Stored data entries
BEGIN
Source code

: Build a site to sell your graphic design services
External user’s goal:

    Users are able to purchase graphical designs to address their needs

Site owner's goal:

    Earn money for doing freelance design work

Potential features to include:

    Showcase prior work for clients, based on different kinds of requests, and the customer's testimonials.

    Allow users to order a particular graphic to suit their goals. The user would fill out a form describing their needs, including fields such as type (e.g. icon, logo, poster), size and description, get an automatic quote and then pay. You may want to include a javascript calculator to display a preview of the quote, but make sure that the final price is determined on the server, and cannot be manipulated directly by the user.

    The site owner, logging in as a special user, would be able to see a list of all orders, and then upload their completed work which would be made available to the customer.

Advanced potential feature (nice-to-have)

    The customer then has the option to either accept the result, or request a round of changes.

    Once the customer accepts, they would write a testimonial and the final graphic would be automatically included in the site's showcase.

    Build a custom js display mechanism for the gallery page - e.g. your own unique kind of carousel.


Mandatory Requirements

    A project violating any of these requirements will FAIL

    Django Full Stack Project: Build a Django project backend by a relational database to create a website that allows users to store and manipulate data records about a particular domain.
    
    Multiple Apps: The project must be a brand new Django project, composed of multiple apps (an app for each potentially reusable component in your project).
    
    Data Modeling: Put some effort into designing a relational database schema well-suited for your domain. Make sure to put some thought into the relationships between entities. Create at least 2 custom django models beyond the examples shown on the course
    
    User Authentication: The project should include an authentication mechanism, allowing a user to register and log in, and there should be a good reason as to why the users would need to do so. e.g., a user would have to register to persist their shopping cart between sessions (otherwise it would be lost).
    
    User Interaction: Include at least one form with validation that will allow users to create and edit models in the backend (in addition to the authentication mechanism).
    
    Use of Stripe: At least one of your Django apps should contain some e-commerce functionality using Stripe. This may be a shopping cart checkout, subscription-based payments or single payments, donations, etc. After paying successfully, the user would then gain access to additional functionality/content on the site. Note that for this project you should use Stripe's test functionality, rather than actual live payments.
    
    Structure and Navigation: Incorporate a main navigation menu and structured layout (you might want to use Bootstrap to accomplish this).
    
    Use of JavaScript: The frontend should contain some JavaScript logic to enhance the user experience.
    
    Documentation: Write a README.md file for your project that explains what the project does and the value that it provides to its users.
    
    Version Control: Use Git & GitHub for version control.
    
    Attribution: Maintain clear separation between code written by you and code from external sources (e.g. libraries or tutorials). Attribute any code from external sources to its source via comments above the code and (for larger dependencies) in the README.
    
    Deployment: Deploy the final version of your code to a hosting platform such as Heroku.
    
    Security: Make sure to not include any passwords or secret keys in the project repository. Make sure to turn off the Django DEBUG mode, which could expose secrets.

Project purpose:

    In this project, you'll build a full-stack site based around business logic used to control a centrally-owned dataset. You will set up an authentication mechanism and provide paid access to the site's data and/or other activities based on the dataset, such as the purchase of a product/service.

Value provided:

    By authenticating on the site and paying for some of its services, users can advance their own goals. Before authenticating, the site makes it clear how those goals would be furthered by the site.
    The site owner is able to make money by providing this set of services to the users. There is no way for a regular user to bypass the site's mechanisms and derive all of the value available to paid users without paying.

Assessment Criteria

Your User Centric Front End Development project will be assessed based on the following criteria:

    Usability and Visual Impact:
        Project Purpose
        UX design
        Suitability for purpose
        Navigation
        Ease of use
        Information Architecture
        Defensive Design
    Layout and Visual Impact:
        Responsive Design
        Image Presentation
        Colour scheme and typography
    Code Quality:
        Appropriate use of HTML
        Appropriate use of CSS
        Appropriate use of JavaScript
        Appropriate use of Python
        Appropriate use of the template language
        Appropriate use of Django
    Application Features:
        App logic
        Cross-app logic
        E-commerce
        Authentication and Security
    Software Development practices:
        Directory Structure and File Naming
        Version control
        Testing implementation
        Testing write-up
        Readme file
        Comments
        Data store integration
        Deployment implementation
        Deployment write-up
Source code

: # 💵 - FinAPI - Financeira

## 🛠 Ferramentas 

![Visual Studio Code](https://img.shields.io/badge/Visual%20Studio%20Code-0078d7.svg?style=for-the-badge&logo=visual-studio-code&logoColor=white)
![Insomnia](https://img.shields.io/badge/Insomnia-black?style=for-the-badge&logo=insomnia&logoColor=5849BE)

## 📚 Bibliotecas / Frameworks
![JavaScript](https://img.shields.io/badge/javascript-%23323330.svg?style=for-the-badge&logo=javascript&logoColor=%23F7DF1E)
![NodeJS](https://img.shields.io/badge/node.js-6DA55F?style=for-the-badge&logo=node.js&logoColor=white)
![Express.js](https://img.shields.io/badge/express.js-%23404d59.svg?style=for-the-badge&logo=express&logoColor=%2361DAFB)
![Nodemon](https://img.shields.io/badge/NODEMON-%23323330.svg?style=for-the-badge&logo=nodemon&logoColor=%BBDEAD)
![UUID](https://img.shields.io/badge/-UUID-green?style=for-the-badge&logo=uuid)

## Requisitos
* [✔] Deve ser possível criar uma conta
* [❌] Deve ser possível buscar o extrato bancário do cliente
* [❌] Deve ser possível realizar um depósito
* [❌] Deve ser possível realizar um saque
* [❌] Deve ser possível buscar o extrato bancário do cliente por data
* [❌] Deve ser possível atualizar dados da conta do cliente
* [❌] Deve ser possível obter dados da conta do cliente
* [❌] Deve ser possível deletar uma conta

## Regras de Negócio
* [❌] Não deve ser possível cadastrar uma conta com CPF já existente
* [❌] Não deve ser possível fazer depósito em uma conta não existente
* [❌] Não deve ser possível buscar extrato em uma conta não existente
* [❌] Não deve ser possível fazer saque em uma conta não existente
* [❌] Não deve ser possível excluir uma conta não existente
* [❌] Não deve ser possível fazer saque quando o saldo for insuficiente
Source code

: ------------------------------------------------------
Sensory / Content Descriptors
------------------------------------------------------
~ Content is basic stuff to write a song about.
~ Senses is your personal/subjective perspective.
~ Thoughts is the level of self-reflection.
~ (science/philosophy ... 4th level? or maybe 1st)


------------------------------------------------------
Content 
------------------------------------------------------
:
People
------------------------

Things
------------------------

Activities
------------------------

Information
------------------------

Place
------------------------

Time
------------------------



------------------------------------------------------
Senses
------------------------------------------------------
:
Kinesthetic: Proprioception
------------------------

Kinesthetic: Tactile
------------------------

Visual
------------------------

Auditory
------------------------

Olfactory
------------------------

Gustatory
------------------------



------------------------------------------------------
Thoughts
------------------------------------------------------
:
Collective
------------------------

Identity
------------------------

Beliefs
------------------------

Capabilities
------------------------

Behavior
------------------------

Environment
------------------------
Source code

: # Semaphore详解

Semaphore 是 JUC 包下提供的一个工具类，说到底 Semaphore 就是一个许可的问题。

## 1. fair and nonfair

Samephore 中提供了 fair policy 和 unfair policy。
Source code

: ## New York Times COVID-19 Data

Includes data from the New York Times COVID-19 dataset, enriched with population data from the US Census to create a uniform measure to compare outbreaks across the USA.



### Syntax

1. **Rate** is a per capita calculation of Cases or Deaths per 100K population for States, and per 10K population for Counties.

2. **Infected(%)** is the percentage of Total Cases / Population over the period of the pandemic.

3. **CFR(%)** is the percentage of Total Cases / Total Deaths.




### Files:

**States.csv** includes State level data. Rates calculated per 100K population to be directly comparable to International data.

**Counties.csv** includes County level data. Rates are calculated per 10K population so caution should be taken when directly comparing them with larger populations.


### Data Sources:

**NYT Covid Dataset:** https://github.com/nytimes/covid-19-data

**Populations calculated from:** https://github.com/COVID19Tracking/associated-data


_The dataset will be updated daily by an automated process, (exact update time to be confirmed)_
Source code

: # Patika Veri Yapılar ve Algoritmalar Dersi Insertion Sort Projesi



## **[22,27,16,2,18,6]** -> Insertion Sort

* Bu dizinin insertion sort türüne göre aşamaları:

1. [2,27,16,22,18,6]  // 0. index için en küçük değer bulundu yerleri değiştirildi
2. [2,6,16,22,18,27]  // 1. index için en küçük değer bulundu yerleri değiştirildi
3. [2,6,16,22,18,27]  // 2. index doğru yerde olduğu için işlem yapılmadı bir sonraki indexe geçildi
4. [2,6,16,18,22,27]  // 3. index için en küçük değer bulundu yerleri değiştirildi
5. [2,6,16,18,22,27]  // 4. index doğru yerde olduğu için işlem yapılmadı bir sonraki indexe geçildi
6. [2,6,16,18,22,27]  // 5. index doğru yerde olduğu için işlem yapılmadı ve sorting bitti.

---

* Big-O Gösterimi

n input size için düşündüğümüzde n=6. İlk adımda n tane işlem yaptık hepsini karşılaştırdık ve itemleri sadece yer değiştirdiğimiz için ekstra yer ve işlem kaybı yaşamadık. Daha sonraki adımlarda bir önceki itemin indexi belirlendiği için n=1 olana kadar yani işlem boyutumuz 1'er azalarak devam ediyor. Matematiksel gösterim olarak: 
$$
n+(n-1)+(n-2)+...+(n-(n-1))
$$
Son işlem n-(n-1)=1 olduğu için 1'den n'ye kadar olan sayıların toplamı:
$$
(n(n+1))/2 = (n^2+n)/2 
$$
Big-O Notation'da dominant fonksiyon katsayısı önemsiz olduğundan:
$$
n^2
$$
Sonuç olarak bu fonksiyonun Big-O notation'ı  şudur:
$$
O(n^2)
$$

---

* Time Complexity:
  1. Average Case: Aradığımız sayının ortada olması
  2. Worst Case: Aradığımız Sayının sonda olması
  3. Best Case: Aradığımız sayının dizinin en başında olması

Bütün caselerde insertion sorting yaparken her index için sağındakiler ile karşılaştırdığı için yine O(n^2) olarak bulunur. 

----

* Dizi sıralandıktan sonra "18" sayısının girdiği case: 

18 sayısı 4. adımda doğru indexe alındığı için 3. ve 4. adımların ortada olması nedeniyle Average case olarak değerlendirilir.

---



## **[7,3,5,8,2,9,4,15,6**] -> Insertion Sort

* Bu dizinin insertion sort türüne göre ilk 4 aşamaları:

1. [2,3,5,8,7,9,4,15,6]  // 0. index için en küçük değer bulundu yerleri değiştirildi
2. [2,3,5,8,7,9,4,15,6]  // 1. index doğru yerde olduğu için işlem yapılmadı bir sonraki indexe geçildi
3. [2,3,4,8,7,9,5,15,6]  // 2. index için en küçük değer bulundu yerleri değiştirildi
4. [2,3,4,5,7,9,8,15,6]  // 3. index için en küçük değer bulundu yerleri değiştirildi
END
YOUR OBJECTIVE: Please give the number of lines above that contain the string "cart", and nothing more.

RESULT: 2